**Data extracts:**
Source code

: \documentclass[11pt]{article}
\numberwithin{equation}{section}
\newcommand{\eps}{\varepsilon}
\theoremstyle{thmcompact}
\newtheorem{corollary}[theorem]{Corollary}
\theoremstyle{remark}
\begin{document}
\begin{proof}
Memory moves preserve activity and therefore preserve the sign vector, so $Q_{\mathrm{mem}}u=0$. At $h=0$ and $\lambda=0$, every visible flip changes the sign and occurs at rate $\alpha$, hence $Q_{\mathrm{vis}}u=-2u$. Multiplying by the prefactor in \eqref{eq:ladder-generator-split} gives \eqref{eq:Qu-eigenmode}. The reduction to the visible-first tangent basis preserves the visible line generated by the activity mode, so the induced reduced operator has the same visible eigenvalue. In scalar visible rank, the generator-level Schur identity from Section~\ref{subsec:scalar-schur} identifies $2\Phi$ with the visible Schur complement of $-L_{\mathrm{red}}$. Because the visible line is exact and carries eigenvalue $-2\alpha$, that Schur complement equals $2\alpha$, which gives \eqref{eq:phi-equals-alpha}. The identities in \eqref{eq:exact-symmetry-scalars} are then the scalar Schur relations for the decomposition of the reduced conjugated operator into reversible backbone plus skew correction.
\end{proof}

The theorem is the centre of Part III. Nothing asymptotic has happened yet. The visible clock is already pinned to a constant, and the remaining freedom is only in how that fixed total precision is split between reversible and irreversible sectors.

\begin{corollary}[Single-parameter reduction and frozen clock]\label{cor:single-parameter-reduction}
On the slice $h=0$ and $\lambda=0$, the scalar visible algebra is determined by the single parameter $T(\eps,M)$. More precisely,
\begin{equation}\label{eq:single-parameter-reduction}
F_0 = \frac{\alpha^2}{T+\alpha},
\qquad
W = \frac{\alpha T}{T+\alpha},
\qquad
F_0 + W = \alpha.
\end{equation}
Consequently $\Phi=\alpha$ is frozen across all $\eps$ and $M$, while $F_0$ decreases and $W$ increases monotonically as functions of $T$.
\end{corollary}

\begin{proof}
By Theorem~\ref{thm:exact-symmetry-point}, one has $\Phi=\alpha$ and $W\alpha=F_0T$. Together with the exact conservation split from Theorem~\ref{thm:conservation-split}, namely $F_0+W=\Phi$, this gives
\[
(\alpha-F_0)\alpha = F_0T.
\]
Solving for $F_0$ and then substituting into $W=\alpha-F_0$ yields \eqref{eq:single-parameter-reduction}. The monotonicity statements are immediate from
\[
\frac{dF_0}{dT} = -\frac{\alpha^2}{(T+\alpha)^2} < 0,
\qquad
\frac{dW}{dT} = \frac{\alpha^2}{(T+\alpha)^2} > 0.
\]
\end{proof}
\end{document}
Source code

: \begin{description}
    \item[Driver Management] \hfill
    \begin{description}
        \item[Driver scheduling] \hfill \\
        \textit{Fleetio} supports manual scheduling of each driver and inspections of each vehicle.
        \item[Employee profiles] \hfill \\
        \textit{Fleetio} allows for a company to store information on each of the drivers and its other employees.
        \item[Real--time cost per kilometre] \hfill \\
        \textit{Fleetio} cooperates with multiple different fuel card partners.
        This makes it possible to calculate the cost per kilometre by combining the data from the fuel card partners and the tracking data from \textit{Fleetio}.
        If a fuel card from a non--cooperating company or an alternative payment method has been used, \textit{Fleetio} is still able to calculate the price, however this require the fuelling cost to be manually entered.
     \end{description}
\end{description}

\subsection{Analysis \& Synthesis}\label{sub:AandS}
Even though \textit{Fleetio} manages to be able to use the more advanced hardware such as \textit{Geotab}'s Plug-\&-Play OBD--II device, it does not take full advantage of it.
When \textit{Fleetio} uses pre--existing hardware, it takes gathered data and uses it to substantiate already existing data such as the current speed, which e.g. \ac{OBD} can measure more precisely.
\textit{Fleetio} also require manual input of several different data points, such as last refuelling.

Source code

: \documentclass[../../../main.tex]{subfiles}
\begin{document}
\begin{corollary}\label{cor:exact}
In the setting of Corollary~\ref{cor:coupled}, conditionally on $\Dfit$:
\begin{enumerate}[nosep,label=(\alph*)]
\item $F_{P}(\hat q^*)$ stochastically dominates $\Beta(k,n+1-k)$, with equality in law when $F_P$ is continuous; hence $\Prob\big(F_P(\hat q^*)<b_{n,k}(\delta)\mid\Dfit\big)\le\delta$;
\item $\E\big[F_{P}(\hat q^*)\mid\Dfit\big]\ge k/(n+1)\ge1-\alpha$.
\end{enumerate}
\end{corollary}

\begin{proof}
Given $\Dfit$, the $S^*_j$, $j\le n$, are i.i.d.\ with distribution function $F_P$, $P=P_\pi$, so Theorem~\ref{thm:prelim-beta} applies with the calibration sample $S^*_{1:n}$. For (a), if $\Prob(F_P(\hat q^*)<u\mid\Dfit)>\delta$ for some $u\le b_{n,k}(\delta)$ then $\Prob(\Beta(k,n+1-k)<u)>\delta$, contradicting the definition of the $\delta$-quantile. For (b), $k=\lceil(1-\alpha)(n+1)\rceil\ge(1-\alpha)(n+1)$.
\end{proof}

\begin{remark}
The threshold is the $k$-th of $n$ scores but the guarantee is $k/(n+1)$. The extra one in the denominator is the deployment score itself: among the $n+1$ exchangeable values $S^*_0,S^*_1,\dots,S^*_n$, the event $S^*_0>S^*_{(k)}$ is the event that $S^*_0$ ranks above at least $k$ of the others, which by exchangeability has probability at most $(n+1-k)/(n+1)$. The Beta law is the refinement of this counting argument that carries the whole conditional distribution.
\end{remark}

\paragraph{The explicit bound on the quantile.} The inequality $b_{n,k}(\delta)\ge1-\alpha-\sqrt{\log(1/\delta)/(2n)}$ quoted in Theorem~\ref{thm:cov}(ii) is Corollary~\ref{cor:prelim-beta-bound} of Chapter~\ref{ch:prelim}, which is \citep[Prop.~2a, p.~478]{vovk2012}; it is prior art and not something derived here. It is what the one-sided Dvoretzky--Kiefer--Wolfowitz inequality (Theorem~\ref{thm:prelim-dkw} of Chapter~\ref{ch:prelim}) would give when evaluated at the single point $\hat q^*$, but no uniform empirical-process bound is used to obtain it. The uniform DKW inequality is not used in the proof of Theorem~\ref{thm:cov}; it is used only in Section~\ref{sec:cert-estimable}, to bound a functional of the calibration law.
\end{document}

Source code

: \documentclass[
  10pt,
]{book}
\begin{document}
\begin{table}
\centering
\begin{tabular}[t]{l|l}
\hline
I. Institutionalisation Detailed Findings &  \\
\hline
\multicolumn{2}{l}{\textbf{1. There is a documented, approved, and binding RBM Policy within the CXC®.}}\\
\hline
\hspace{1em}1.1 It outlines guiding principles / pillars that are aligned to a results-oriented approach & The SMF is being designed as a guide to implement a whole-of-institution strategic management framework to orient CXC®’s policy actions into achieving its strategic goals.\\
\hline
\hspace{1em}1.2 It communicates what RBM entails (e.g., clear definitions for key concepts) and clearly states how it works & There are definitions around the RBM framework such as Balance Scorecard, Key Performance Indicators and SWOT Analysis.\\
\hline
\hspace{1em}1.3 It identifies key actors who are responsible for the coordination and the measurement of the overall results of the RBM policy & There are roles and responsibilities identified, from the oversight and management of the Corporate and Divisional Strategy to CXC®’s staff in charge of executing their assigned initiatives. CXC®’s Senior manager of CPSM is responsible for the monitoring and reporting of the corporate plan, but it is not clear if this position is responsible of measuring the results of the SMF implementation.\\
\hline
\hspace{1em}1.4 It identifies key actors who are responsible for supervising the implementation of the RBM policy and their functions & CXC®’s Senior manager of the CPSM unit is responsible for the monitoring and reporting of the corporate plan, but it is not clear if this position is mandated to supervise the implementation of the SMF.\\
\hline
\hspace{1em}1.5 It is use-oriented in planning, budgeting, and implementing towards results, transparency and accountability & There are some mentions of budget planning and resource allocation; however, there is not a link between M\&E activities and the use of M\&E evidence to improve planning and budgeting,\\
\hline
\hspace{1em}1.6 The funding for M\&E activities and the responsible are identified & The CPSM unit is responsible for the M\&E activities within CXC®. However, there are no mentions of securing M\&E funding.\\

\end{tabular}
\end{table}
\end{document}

**Exercise aim:** Please find every line in the records above that holds the word "Senior" and copy it.

**Result of the task:**
\hspace{1em}1.3 It identifies key actors who are responsible for the coordination and the measurement of the overall results of the RBM policy & There are roles and responsibilities identified, from the oversight and management of the Corporate and Divisional Strategy to CXC®’s staff in charge of executing their assigned initiatives. CXC®’s Senior manager of CPSM is responsible for the monitoring and reporting of the corporate plan, but it is not clear if this position is responsible of measuring the results of the SMF implementation.\\
\hspace{1em}1.4 It identifies key actors who are responsible for supervising the implementation of the RBM policy and their functions & CXC®’s Senior manager of the CPSM unit is responsible for the monitoring and reporting of the corporate plan, but it is not clear if this position is mandated to supervise the implementation of the SMF.\\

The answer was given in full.